Valgus seticollis

Scientific classification
- Kingdom: Animalia
- Phylum: Arthropoda
- Clade: Pancrustacea
- Class: Insecta
- Order: Coleoptera
- Suborder: Polyphaga
- Infraorder: Scarabaeiformia
- Family: Scarabaeidae
- Genus: Valgus
- Species: V. seticollis
- Binomial name: Valgus seticollis (Palisot de Beauvois, 1805)
- Synonyms: Trichius seticollis Palisot de Beauvois, 1807 ; Valgus arabicus Nonfried, 1895 ; Trichius squamiger Palisot de Beauvois, 1805 ;

= Valgus seticollis =

- Genus: Valgus
- Species: seticollis
- Authority: (Palisot de Beauvois, 1805)

Species of beetle

Valgus seticollis, the bristly-necked valgus, is a species of scarab beetle in the family Scarabaeidae.
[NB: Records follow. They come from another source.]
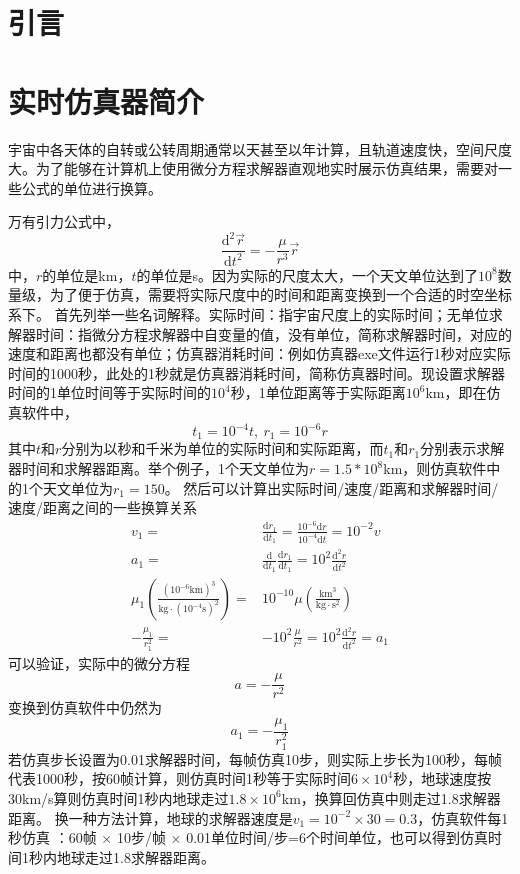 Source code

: \section{引\quad 言}


\section{实时仿真器简介}
宇宙中各天体的自转或公转周期通常以天甚至以年计算，且轨道速度快，空间尺度大。为了能够在计算机上使用微分方程求解器\cite{olzhn2021}直观地实时展示仿真结果，需要对一些公式的单位进行换算。\par
万有引力公式中，
$$\frac{\text{d}^2\vec{r}}{\text{d}t^2}=-\frac{\mu}{r^3}\vec{r}$$
中，$r$的单位是km，$t$的单位是s。因为实际的尺度太大，一个天文单位达到了$10^8$数量级，为了便于仿真，需要将实际尺度中的时间和距离变换到一个合适的时空坐标系下。
首先列举一些名词解释。实际时间：指宇宙尺度上的实际时间；无单位求解器时间：指微分方程求解器中自变量的值，没有单位，简称求解器时间，对应的速度和距离也都没有单位；仿真器消耗时间：例如仿真器exe文件运行1秒对应实际时间的1000秒，此处的1秒就是仿真器消耗时间，简称仿真器时间。现设置求解器时间的1单位时间等于实际时间的$10^4$秒，1单位距离等于实际距离$10^6$km，即在仿真软件中，
$$t_1=10^{-4}t,\ r_1=10^{-6}r$$
其中$t$和$r$分别为以秒和千米为单位的实际时间和实际距离，而$t_1$和$r_1$分别表示求解器时间和求解器距离。举个例子，1个天文单位为$r=1.5*10^8$km，则仿真软件中的1个天文单位为$r_1=150$。
然后可以计算出实际时间/速度/距离和求解器时间/速度/距离之间的一些换算关系
$$\begin{aligned}
v_1 =& \frac{\text{d}r_1}{\text{d}t_1}
 = \frac{10^{-6}\text{d}r}{10^{-4}\text{d}t} = 10^{-2}v \\
a_1 =& \frac{\text{d}}{\text{d}t_1}\frac{\text{d}r_1}{\text{d}t_1}
 = 10^2\frac{\text{d}^2r}{\text{d}t^2} \\
\mu_1(\frac{(10^{-6}\text{km})^3}{\text{kg}\cdot(10^{-4}\text{s})^2})
 =& 10^{-10}\mu(\frac{\text{km}^3}{\text{kg}\cdot \text{s}^2}) \\
-\frac{\mu_1}{r_1^2} =& -10^2\frac{\mu}{r^2} = 10^2\frac{\text{d}^2r}{\text{d}t^2} = a_1
\end{aligned}$$
可以验证，实际中的微分方程
$$a=-\frac{\mu}{r^2}$$
变换到仿真软件中仍然为
$$a_1=-\frac{\mu_1}{r_1^2}$$
若仿真步长设置为0.01求解器时间，每帧仿真10步，则实际上步长为100秒，每帧代表1000秒，按60帧计算，则仿真时间1秒等于实际时间$6\times10^4$秒，地球速度按30km/s算则仿真时间1秒内地球走过$1.8\times10^6$km，换算回仿真中则走过1.8求解器距离。
换一种方法计算，地球的求解器速度是$v_1=10^{-2}\times30=0.3$，仿真软件每1秒仿真 ：60帧 $\times$ 10步/帧 $\times$ 0.01单位时间/步=6个时间单位，也可以得到仿真时间1秒内地球走过1.8求解器距离。

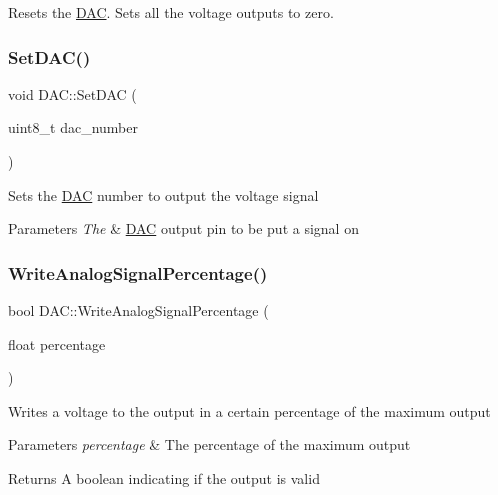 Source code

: Resets the \hyperlink{class_d_a_c}{D\+AC}. Sets all the voltage outputs to zero. \hypertarget{class_d_a_c_ac2fc281ed24a4bb8478519a5cc2e1177}{}\label{class_d_a_c_ac2fc281ed24a4bb8478519a5cc2e1177} 
\subsubsection{\texorpdfstring{Set\+D\+A\+C()}{SetDAC()}}
{\footnotesize\ttfamily void D\+A\+C\+::\+Set\+D\+AC (\begin{DoxyParamCaption}\item[{uint8\+\_\+t}]{dac\+\_\+number }\end{DoxyParamCaption})}

Sets the \hyperlink{class_d_a_c}{D\+AC} number to output the voltage signal 
\begin{DoxyParams}{Parameters}
{\em The} & \hyperlink{class_d_a_c}{D\+AC} output pin to be put a signal on \\
\hline
\end{DoxyParams}
\hypertarget{class_d_a_c_ab1e74700e0e44e3641e2265380c25347}{}\label{class_d_a_c_ab1e74700e0e44e3641e2265380c25347} 
\subsubsection{\texorpdfstring{Write\+Analog\+Signal\+Percentage()}{WriteAnalogSignalPercentage()}}
{\footnotesize\ttfamily bool D\+A\+C\+::\+Write\+Analog\+Signal\+Percentage (\begin{DoxyParamCaption}\item[{float}]{percentage }\end{DoxyParamCaption})}

Writes a voltage to the output in a certain percentage of the maximum output 
\begin{DoxyParams}{Parameters}
{\em percentage} & The percentage of the maximum output \\
\hline
\end{DoxyParams}
\begin{DoxyReturn}{Returns}
A boolean indicating if the output is valid 
\end{DoxyReturn}
\hypertarget{class_d_a_c_a5bbcde98ffe84c740e562427a14def74}{}\label{class_d_a_c_a5bbcde98ffe84c740e562427a14def74} 
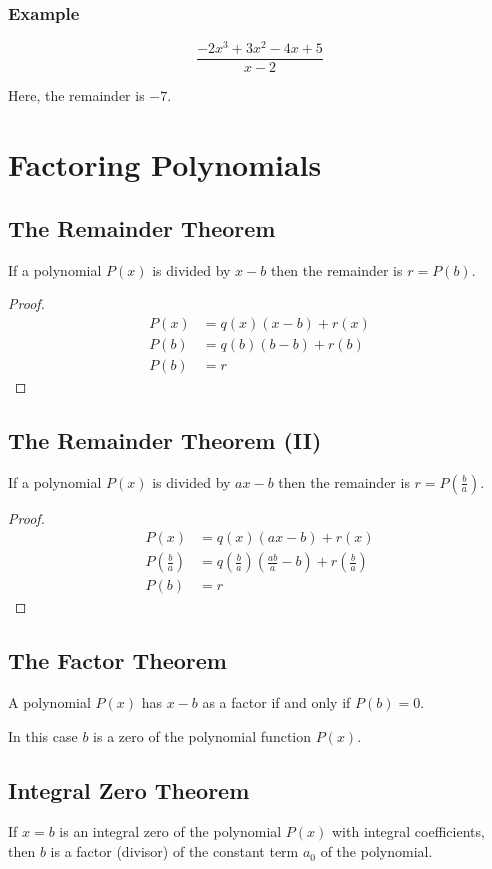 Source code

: 			\subsubsection{Example}
				\[\frac{-2x^3+3x^2-4x+5}{x-2}\]
				\vspace{\baselineskip}
				\begin{center}
				\end{center}
				Here, the remainder is $-7$.
	\section{Factoring Polynomials}
		\subsection{The Remainder Theorem}
			If a polynomial $P(x)$ is divided by $x-b$ then the remainder is $r=P(b)$.
			\begin{proof}
				\begin{align*}
					P(x) &= q(x)(x-b)+r(x)\\
					P(b) &= q(b)(b-b)+r(b)\\
					P(b) &= r
				\end{align*}
			\end{proof}
		\subsection{The Remainder Theorem (II)}
			If a polynomial $P(x)$ is divided by $ax-b$ then the remainder is $r=P\left(\frac{b}{a}\right)$.
			\begin{proof}
				\begin{align*}
					P(x) &= q(x)(ax-b)+r(x)\\
					P\left(\frac{b}{a}\right) &= q\left(\frac{b}{a}\right)\left(\frac{ab}{a}-b\right)+r\left(\frac{b}{a}\right)\\
					P(b) &= r
				\end{align*}
			\end{proof}
		\subsection{The Factor Theorem}
			A polynomial $P(x)$ has $x-b$ as a factor if and only if $P(b)=0$.

			In this case $b$ is a zero of the polynomial function $P(x)$.
		\subsection{Integral Zero Theorem}
			If $x=b$ is an integral zero of the polynomial $P(x)$ with integral coefficients, then $b$ is a factor (divisor) of the constant term $a_0$ of the polynomial.
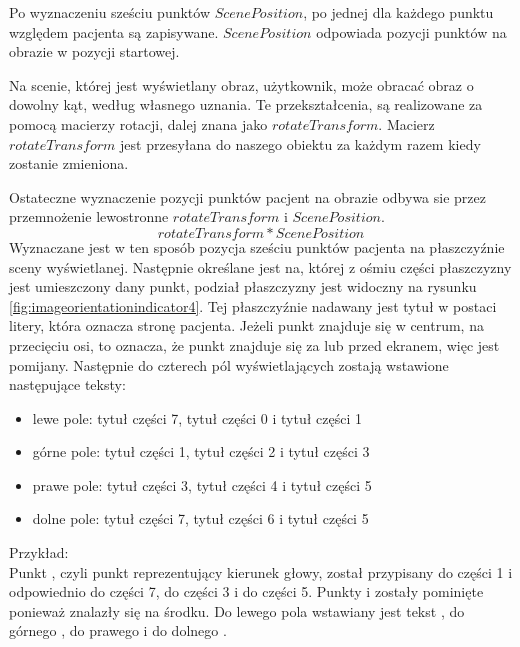 \par
Po wyznaczeniu sześciu punktów $ScenePosition$, po jednej dla każdego punktu względem pacjenta są zapisywane. $ScenePosition$ odpowiada pozycji punktów na obrazie w pozycji startowej.

\par
Na scenie, której jest wyświetlany obraz, użytkownik, może obracać obraz o dowolny kąt, według własnego uznania.
Te przekształcenia, są realizowane za pomocą macierzy rotacji, dalej znana jako $rotateTransform$.
Macierz $rotateTransform$ jest przesyłana do naszego obiektu  za każdym razem kiedy zostanie zmieniona.

\par
Ostateczne wyznaczenie pozycji punktów pacjent na obrazie odbywa sie przez przemnożenie lewostronne $rotateTransform$ i $ScenePosition$.
\[rotateTransform * ScenePosition\]
Wyznaczane jest w ten sposób pozycja sześciu punktów pacjenta na płaszczyźnie sceny wyświetlanej.
Następnie określane jest na, której z ośmiu części płaszczyzny jest umieszczony dany punkt, podział płaszczyzny jest widoczny na rysunku \ref{fig:imageorientationindicator4}.
Tej płaszczyźnie nadawany jest tytuł w postaci litery, która oznacza stronę pacjenta.
Jeżeli punkt znajduje się w centrum, na przecięciu osi, to oznacza, że punkt znajduje się za lub przed ekranem, więc jest pomijany.
Następnie do czterech pól wyświetlających zostają wstawione następujące teksty:
\begin{itemize}
    \item lewe pole: tytuł części 7, tytuł części 0 i tytuł części 1
    \item górne pole: tytuł części 1, tytuł części 2 i tytuł części 3
    \item prawe pole: tytuł części 3, tytuł części 4 i tytuł części 5
    \item dolne pole: tytuł części 7, tytuł części 6 i tytuł części 5
\end{itemize}

\par
Przykład:\\
Punkt , czyli punkt reprezentujący kierunek głowy, został przypisany do części 1 i odpowiednio  do części 7,  do części 3 i  do części 5.
Punkty  i  zostały pominięte ponieważ znalazły się na środku.
Do lewego pola wstawiany jest tekst , do górnego , do prawego  i do dolnego .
It is found in North America, where it has been recorded from Arkansas, Connecticut, Georgia, Illinois, Indiana, Iowa, Kansas, Kentucky, Maryland, Massachusetts, Mississippi, Missouri, Nebraska, New Jersey, New York, North Carolina, Ohio, Pennsylvania, Rhode Island, South Carolina, Tennessee, Texas, Virginia and West Virginia.

== Taxonomy ==
Valgus arabicus was described by Nonfried in 1895 from a specimen labelled El Sâna, Arabien (Yemen). It is unlikely that a Valgini species is present on the Arabian Peninsula, and the species has not been collected since its description. The specimen was possibly mislabelled or may have been transported with wood imported from the United States.